Nawet jeśli unikniemy wymienionych wyżej problemów, to wciąż nieświadomie użytkując nieoryginalne materiały, znacząco obciążamy swój portfel.
Na szczęście rozwiązań mamy sporo – dziś praktycznie każdy producent udostępnia możliwość sprawdzenia oryginalności zasobników na stronie internetowej (po wpisaniu numeru seryjnego lub kodu z zasobnika) czy też za pomocą aplikacji skanującej kody. Takie rozwiązanie jest jednak idealne dla użytkowników domowych lub niewielkich firm, w których zużycie tuszu nie jest zbyt duże – w przypadku większych przedsiębiorstw, gdy materiały zamawia się z dużym wyprzedzeniem, nierzadko w setkach, a nawet tysiącach sztuk, mozolne sprawdzanie każdego egzemplarza sparaliżowałby prace firmy, która musiałaby oddelegować do takiego zadania swoich pracowników.

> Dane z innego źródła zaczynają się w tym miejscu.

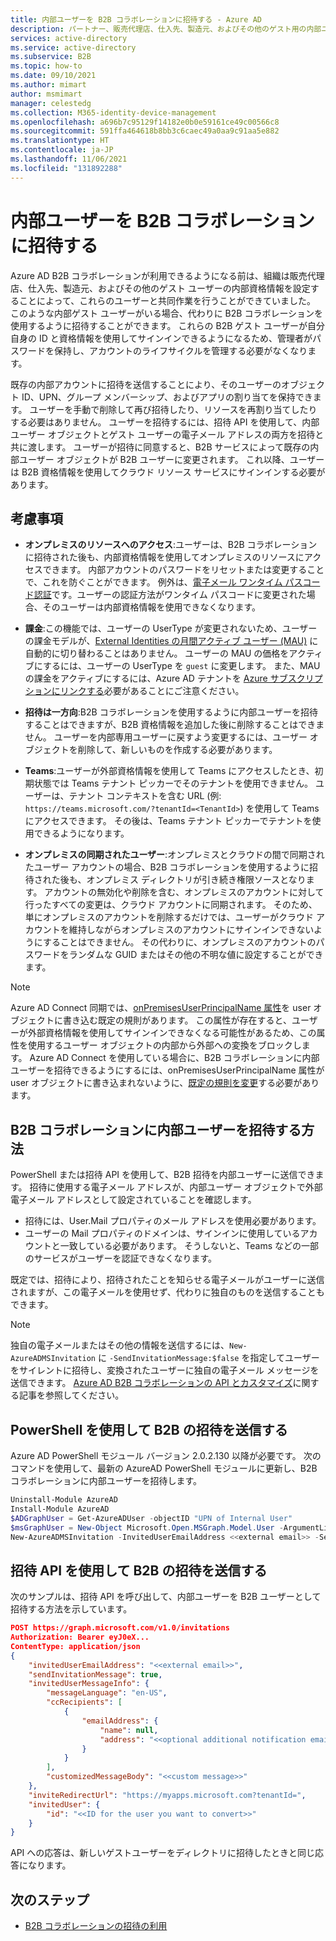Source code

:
 ```yaml
---
title: 内部ユーザーを B2B コラボレーションに招待する - Azure AD
description: パートナー、販売代理店、仕入先、製造元、およびその他のゲスト用の内部ユーザー アカウントがある場合は、ユーザー独自の外部資格情報またはログインを使用してサインインするように招待することによって Azure AD B2B コラボレーションに変更できます。 PowerShell または Microsoft Graph の招待 API を使用します。
services: active-directory
ms.service: active-directory
ms.subservice: B2B
ms.topic: how-to
ms.date: 09/10/2021
ms.author: mimart
author: msmimart
manager: celestedg
ms.collection: M365-identity-device-management
ms.openlocfilehash: a696b7c95129f14182e0b0e59161ce49c00566c8
ms.sourcegitcommit: 591ffa464618b8bb3c6caec49a0aa9c91aa5e882
ms.translationtype: HT
ms.contentlocale: ja-JP
ms.lasthandoff: 11/06/2021
ms.locfileid: "131892288"
---
```

# <a name="invite-internal-users-to-b2b-collaboration"></a>内部ユーザーを B2B コラボレーションに招待する

Azure AD B2B コラボレーションが利用できるようになる前は、組織は販売代理店、仕入先、製造元、およびその他のゲスト ユーザーの内部資格情報を設定することによって、これらのユーザーと共同作業を行うことができていました。 このような内部ゲスト ユーザーがいる場合、代わりに B2B コラボレーションを使用するように招待することができます。 これらの B2B ゲスト ユーザーが自分自身の ID と資格情報を使用してサインインできるようになるため、管理者がパスワードを保持し、アカウントのライフサイクルを管理する必要がなくなります。

既存の内部アカウントに招待を送信することにより、そのユーザーのオブジェクト ID、UPN、グループ メンバーシップ、およびアプリの割り当てを保持できます。 ユーザーを手動で削除して再び招待したり、リソースを再割り当てしたりする必要はありません。 ユーザーを招待するには、招待 API を使用して、内部ユーザー オブジェクトとゲスト ユーザーの電子メール アドレスの両方を招待と共に渡します。 ユーザーが招待に同意すると、B2B サービスによって既存の内部ユーザー オブジェクトが B2B ユーザーに変更されます。 これ以降、ユーザーは B2B 資格情報を使用してクラウド リソース サービスにサインインする必要があります。

## <a name="things-to-consider"></a>考慮事項

- **オンプレミスのリソースへのアクセス**:ユーザーは、B2B コラボレーションに招待された後も、内部資格情報を使用してオンプレミスのリソースにアクセスできます。 内部アカウントのパスワードをリセットまたは変更することで、これを防ぐことができます。 例外は、[電子メール ワンタイム パスコード認証](one-time-passcode.md)です。ユーザーの認証方法がワンタイム パスコードに変更された場合、そのユーザーは内部資格情報を使用できなくなります。

- **課金**:この機能では、ユーザーの UserType が変更されないため、ユーザーの課金モデルが、[External Identities の月間アクティブ ユーザー (MAU)](external-identities-pricing.md) に自動的に切り替わることはありません。 ユーザーの MAU の価格をアクティブにするには、ユーザーの UserType を `guest` に変更します。 また、MAU の課金をアクティブにするには、Azure AD テナントを [Azure サブスクリプションにリンクする](external-identities-pricing.md#link-your-azure-ad-tenant-to-a-subscription)必要があることにご注意ください。

- **招待は一方向**:B2B コラボレーションを使用するように内部ユーザーを招待することはできますが、B2B 資格情報を追加した後に削除することはできません。 ユーザーを内部専用ユーザーに戻すよう変更するには、ユーザー オブジェクトを削除して、新しいものを作成する必要があります。

- **Teams**:ユーザーが外部資格情報を使用して Teams にアクセスしたとき、初期状態では Teams テナント ピッカーでそのテナントを使用できません。 ユーザーは、テナント コンテキストを含む URL (例: `https://teams.microsoft.com/?tenantId=<TenantId>`) を使用して Teams にアクセスできます。 その後は、Teams テナント ピッカーでテナントを使用できるようになります。

- **オンプレミスの同期されたユーザー**:オンプレミスとクラウドの間で同期されたユーザー アカウントの場合、B2B コラボレーションを使用するように招待された後も、オンプレミス ディレクトリが引き続き権限ソースとなります。 アカウントの無効化や削除を含む、オンプレミスのアカウントに対して行ったすべての変更は、クラウド アカウントに同期されます。 そのため、単にオンプレミスのアカウントを削除するだけでは、ユーザーがクラウド アカウントを維持しながらオンプレミスのアカウントにサインインできないようにすることはできません。 その代わりに、オンプレミスのアカウントのパスワードをランダムな GUID またはその他の不明な値に設定することができます。

> [!NOTE]
> Azure AD Connect 同期では、[onPremisesUserPrincipalName 属性](../hybrid/reference-connect-sync-attributes-synchronized.md#notes)を user オブジェクトに書き込む既定の規則があります。 この属性が存在すると、ユーザーが外部資格情報を使用してサインインできなくなる可能性があるため、この属性を使用するユーザー オブジェクトの内部から外部への変換をブロックします。 Azure AD Connect を使用している場合に、B2B コラボレーションに内部ユーザーを招待できるようにするには、onPremisesUserPrincipalName 属性が user オブジェクトに書き込まれないように、[既定の規則を変更](../hybrid/how-to-connect-sync-change-the-configuration.md)する必要があります。
## <a name="how-to-invite-internal-users-to-b2b-collaboration"></a>B2B コラボレーションに内部ユーザーを招待する方法

PowerShell または招待 API を使用して、B2B 招待を内部ユーザーに送信できます。 招待に使用する電子メール アドレスが、内部ユーザー オブジェクトで外部電子メール アドレスとして設定されていることを確認します。

- 招待には、User.Mail プロパティのメール アドレスを使用必要があります。
- ユーザーの Mail プロパティのドメインは、サインインに使用しているアカウントと一致している必要があります。 そうしないと、Teams などの一部のサービスがユーザーを認証できなくなります。

既定では、招待により、招待されたことを知らせる電子メールがユーザーに送信されますが、この電子メールを使用せず、代わりに独自のものを送信することもできます。

> [!NOTE]
> 独自の電子メールまたはその他の情報を送信するには、`New-AzureADMSInvitation` に `-SendInvitationMessage:$false` を指定してユーザーをサイレントに招待し、変換されたユーザーに独自の電子メール メッセージを送信できます。 [Azure AD B2B コラボレーションの API とカスタマイズ](customize-invitation-api.md)に関する記事を参照してください。

## <a name="use-powershell-to-send-a-b2b-invitation"></a>PowerShell を使用して B2B の招待を送信する

Azure AD PowerShell モジュール バージョン 2.0.2.130 以降が必要です。 次のコマンドを使用して、最新の AzureAD PowerShell モジュールに更新し、B2B コラボレーションに内部ユーザーを招待します。

```powershell
Uninstall-Module AzureAD
Install-Module AzureAD
$ADGraphUser = Get-AzureADUser -objectID "UPN of Internal User"
$msGraphUser = New-Object Microsoft.Open.MSGraph.Model.User -ArgumentList $ADGraphUser.ObjectId
New-AzureADMSInvitation -InvitedUserEmailAddress <<external email>> -SendInvitationMessage $True -InviteRedirectUrl "http://myapps.microsoft.com" -InvitedUser $msGraphUser
```

## <a name="use-the-invitation-api-to-send-a-b2b-invitation"></a>招待 API を使用して B2B の招待を送信する

次のサンプルは、招待 API を呼び出して、内部ユーザーを B2B ユーザーとして招待する方法を示しています。

```json
POST https://graph.microsoft.com/v1.0/invitations
Authorization: Bearer eyJ0eX...
ContentType: application/json
{
    "invitedUserEmailAddress": "<<external email>>",
    "sendInvitationMessage": true,
    "invitedUserMessageInfo": {
        "messageLanguage": "en-US",
        "ccRecipients": [
            {
                "emailAddress": {
                    "name": null,
                    "address": "<<optional additional notification email>>"
                }
            }
        ],
        "customizedMessageBody": "<<custom message>>"
    },
    "inviteRedirectUrl": "https://myapps.microsoft.com?tenantId=",
    "invitedUser": {
        "id": "<<ID for the user you want to convert>>"
    }
}
```

API への応答は、新しいゲストユーザーをディレクトリに招待したときと同じ応答になります。
## <a name="next-steps"></a>次のステップ

- [B2B コラボレーションの招待の利用](redemption-experience.md)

W tej sytuacji doskonałą opcją będzie skorzystanie z rozwiązania, które udostępnia coraz więcej producentów, między innymi HP – zlecenia audytu bezpośrednio w firmie, w której pracownicy producenta dokonają kontroli zakupionych przez nas materiałów. Jeśli mielibyśmy pecha kupić materiały nieoryginalne, mamy pewność, że zostaniemy wspomożeni w walce z nieuczciwym sprzedawcą.